These days, a peek out of the window is greeted by chilling rain or warm snow. On days when it is not raining or snowing, there is biting cold. So we gaze at our bicycles, waiting for that pleasant month of April when we can joyfully bike — to work, or for pleasure.

Speaking of bikes, since I have nothing much to do today except watch the snow, I decided to explore some data from our favorite “Open Data for All New Yorkers” page.

Interestingly, I found data on the bicycle counts for East River Bridges. New York City DOT keeps track of the daily total of bike counts on the Brooklyn Bridge, Manhattan Bridge, Williamsburg Bridge, and Queensboro Bridge.

I could find the data for April to October during 2016 and 2017. Here is how the data for April 2017 looks.

They highlight all non-holiday weekdays with no precipitation in yellow.

Being a frequent biker on the Manhattan Bridge, my curiosity got kindled. I wanted to verify how different the total bike counts on the Manhattan Bridge are from the Williamsburg Bridge.

At the same time, I also wanted to share the benefits of the bootstrap method for two-sample hypothesis tests.

To keep it simple and easy for you to follow the bootstrap method’s logical development, I will test how different the total bike counts data on Manhattan Bridge are from that of the Williamsburg Bridge during all the non-holiday weekdays with no precipitation.

Here is the data of the total bike counts on Manhattan Bridge during all the non-holiday weekdays with no precipitation in April of 2017 — essentially, the data from the yellow-highlighted rows in the table for Manhattan Bridge.

5276, 6359, 7247, 6052, 5054, 6691, 5311, 6774

And the data of the total bike counts on Williamsburg Bridge during all the non-holiday weekdays with no precipitation in April of 2017.

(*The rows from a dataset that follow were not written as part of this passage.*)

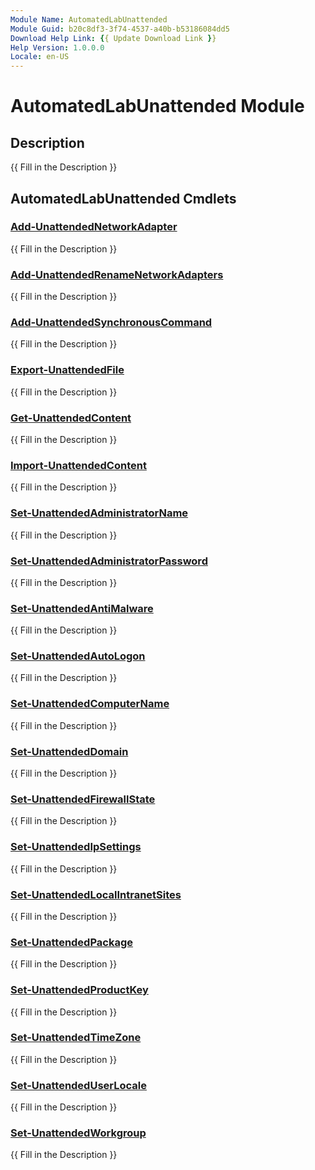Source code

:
 ```yaml
---
Module Name: AutomatedLabUnattended
Module Guid: b20c8df3-3f74-4537-a40b-b53186084dd5
Download Help Link: {{ Update Download Link }}
Help Version: 1.0.0.0
Locale: en-US
---
```


# AutomatedLabUnattended Module
## Description
{{ Fill in the Description }}

## AutomatedLabUnattended Cmdlets
### [Add-UnattendedNetworkAdapter](Add-UnattendedNetworkAdapter.md)
{{ Fill in the Description }}

### [Add-UnattendedRenameNetworkAdapters](Add-UnattendedRenameNetworkAdapters.md)
{{ Fill in the Description }}

### [Add-UnattendedSynchronousCommand](Add-UnattendedSynchronousCommand.md)
{{ Fill in the Description }}

### [Export-UnattendedFile](Export-UnattendedFile.md)
{{ Fill in the Description }}

### [Get-UnattendedContent](Get-UnattendedContent.md)
{{ Fill in the Description }}

### [Import-UnattendedContent](Import-UnattendedContent.md)
{{ Fill in the Description }}

### [Set-UnattendedAdministratorName](Set-UnattendedAdministratorName.md)
{{ Fill in the Description }}

### [Set-UnattendedAdministratorPassword](Set-UnattendedAdministratorPassword.md)
{{ Fill in the Description }}

### [Set-UnattendedAntiMalware](Set-UnattendedAntiMalware.md)
{{ Fill in the Description }}

### [Set-UnattendedAutoLogon](Set-UnattendedAutoLogon.md)
{{ Fill in the Description }}

### [Set-UnattendedComputerName](Set-UnattendedComputerName.md)
{{ Fill in the Description }}

### [Set-UnattendedDomain](Set-UnattendedDomain.md)
{{ Fill in the Description }}

### [Set-UnattendedFirewallState](Set-UnattendedFirewallState.md)
{{ Fill in the Description }}

### [Set-UnattendedIpSettings](Set-UnattendedIpSettings.md)
{{ Fill in the Description }}

### [Set-UnattendedLocalIntranetSites](Set-UnattendedLocalIntranetSites.md)
{{ Fill in the Description }}

### [Set-UnattendedPackage](Set-UnattendedPackage.md)
{{ Fill in the Description }}

### [Set-UnattendedProductKey](Set-UnattendedProductKey.md)
{{ Fill in the Description }}

### [Set-UnattendedTimeZone](Set-UnattendedTimeZone.md)
{{ Fill in the Description }}

### [Set-UnattendedUserLocale](Set-UnattendedUserLocale.md)
{{ Fill in the Description }}

### [Set-UnattendedWorkgroup](Set-UnattendedWorkgroup.md)
{{ Fill in the Description }}

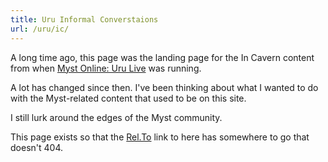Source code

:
 ```yaml
---
title: Uru Informal Converstaions
url: /uru/ic/
---
```


A long time ago, this page was the landing page for the In Cavern content from when [Myst Online: Uru Live](https://www.mystonline.com/en/) was running.

A lot has changed since then.  I've been thinking about what I wanted to do with the Myst-related content that used to be on this site.

I still lurk around the edges of the Myst community.  

This page exists so that the [Rel.To](https://rel.to) link to here has somewhere to go that doesn't 404.
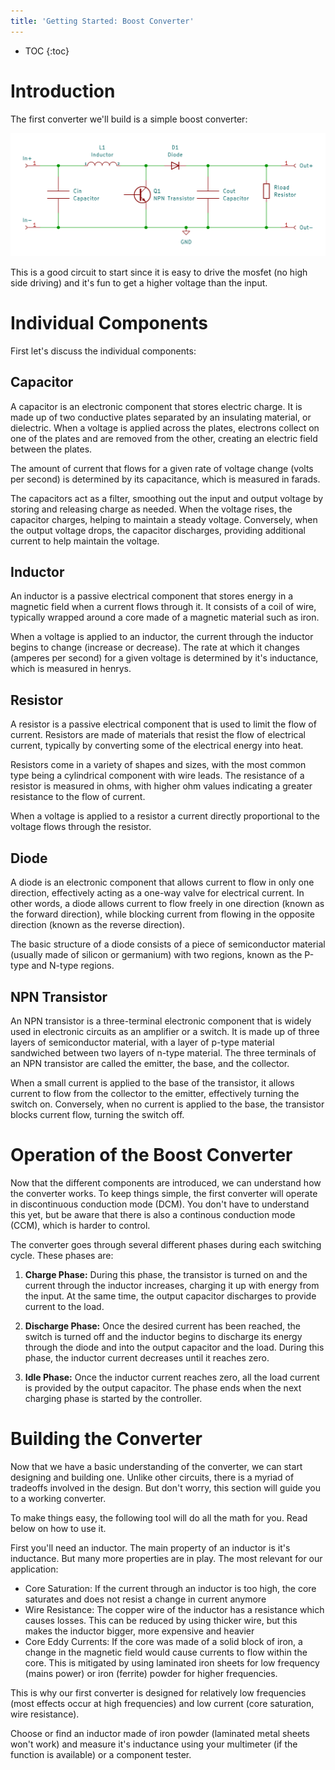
 ```yaml
---
title: 'Getting Started: Boost Converter'
---
```


* TOC
{:toc}

# Introduction
The first converter we'll build is a simple boost converter:

![](kicad.png)

This is a good circuit to start since it is easy to drive the mosfet (no high side driving) and it's fun to get a higher voltage than the input. 

# Individual Components
First let's discuss the individual components:

## Capacitor
A capacitor is an electronic component that stores electric charge. It is made up of two conductive plates separated by an insulating material, or dielectric. When a voltage is applied across the plates, electrons collect on one of the plates and are removed from the other, creating an electric field between the plates. 

The amount of current that flows for a given rate of voltage change (volts per second) is determined by its capacitance, which is measured in farads.

The capacitors act as a filter, smoothing out the input and output voltage by storing and releasing charge as needed. When the voltage rises, the capacitor charges, helping to maintain a steady voltage. Conversely, when the output voltage drops, the capacitor discharges, providing additional current to help maintain the voltage.

## Inductor
An inductor is a passive electrical component that stores energy in a magnetic field when a current flows through it. It consists of a coil of wire, typically wrapped around a core made of a magnetic material such as iron.

When a voltage is applied to an inductor, the current through the inductor begins to change (increase or decrease). The rate at which it changes (amperes per second) for a given voltage is determined by it's inductance, which is measured in henrys.

## Resistor
A resistor is a passive electrical component that is used to limit the flow of current. Resistors are made of materials that resist the flow of electrical current, typically by converting some of the electrical energy into heat.

Resistors come in a variety of shapes and sizes, with the most common type being a cylindrical component with wire leads. The resistance of a resistor is measured in ohms, with higher ohm values indicating a greater resistance to the flow of current.

When a voltage is applied to a resistor a current directly proportional to the voltage flows through the resistor.

## Diode
A diode is an electronic component that allows current to flow in only one direction, effectively acting as a one-way valve for electrical current. In other words, a diode allows current to flow freely in one direction (known as the forward direction), while blocking current from flowing in the opposite direction (known as the reverse direction).

The basic structure of a diode consists of a piece of semiconductor material (usually made of silicon or germanium) with two regions, known as the P-type and N-type regions.

## NPN Transistor
An NPN transistor is a three-terminal electronic component that is widely used in electronic circuits as an amplifier or a switch. It is made up of three layers of semiconductor material, with a layer of p-type material sandwiched between two layers of n-type material. The three terminals of an NPN transistor are called the emitter, the base, and the collector.

When a small current is applied to the base of the transistor, it allows current to flow from the collector to the emitter, effectively turning the switch on. Conversely, when no current is applied to the base, the transistor blocks current flow, turning the switch off.

# Operation of the Boost Converter
Now that the different components are introduced, we can understand how the converter works. To keep things simple, the first converter will operate in discontinuous conduction mode (DCM). You don't have to understand this yet, but be aware that there is also a continous conduction mode (CCM), which is harder to control.

The converter goes through several different phases during each switching cycle. These phases are:

1. **Charge Phase:** During this phase, the transistor is turned on and the current through the inductor increases, charging it up with energy from the input. At the same time, the output capacitor discharges to provide current to the load.

1. **Discharge Phase:** Once the desired current has been reached, the switch is turned off and the inductor begins to discharge its energy through the diode and into the output capacitor and the load. During this phase, the inductor current decreases until it reaches zero.

1. **Idle Phase:** Once the inductor current reaches zero, all the load current is provided by the output capacitor. The phase ends when the next charging phase is started by the controller.

# Building the Converter
Now that we have a basic understanding of the converter, we can start designing and building one. Unlike other circuits, there is a myriad of tradeoffs involved in the design. But don't worry, this section will guide you to a working converter.

To make things easy, the following tool will do all the math for you. Read below on how to use it.

<div data-tool="first"></div>

First you'll need an inductor. The main property of an inductor is it's inductance. But many more properties are in play. The most relevant for our application:

* Core Saturation: If the current through an inductor is too high, the core saturates and does not resist a change in current anymore
* Wire Resistance: The copper wire of the inductor has a resistance which causes losses. This can be reduced by using thicker wire, but this makes 
the inductor bigger, more expensive and heavier
* Core Eddy Currents: If the core was made of a solid block of iron, a change in the magnetic field would cause currents to flow within the core. This is mitigated by using
laminated iron sheets for low frequency (mains power) or iron (ferrite) powder for higher frequencies.

This is why our first converter is designed for relatively low frequencies (most effects occur at high frequencies) and low current (core saturation, wire resistance).

Choose or find an inductor made of iron powder (laminated metal sheets won't work) and measure it's inductance using your multimeter (if the function is available) or a component tester.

5711, 6881, 8079, 6775, 5877, 7341, 6026, 7196

Their distributions look like this.

We are looking at the boxplots that present a nice visual of the data range and its percentiles. And we can compare one sample to another. Remember Lesson 14? There is a vertical line at **6352 bikes**, the maximum number of bikes on Manhattan Bridge during weekends, holidays, or rainy days — i.e., the non-highlighted days.

I want answers to the following questions.

Is the mean of the total bike counts on Manhattan Bridge different than that on Williamsburg Bridge.

Is the median of the total bike counts on Manhattan Bridge different than that on Williamsburg Bridge.

Is the variance of the total bike counts on Manhattan Bridge different than that on Williamsburg Bridge.

Is the interquartile range of the total bike counts on Manhattan Bridge different than that on Williamsburg Bridge.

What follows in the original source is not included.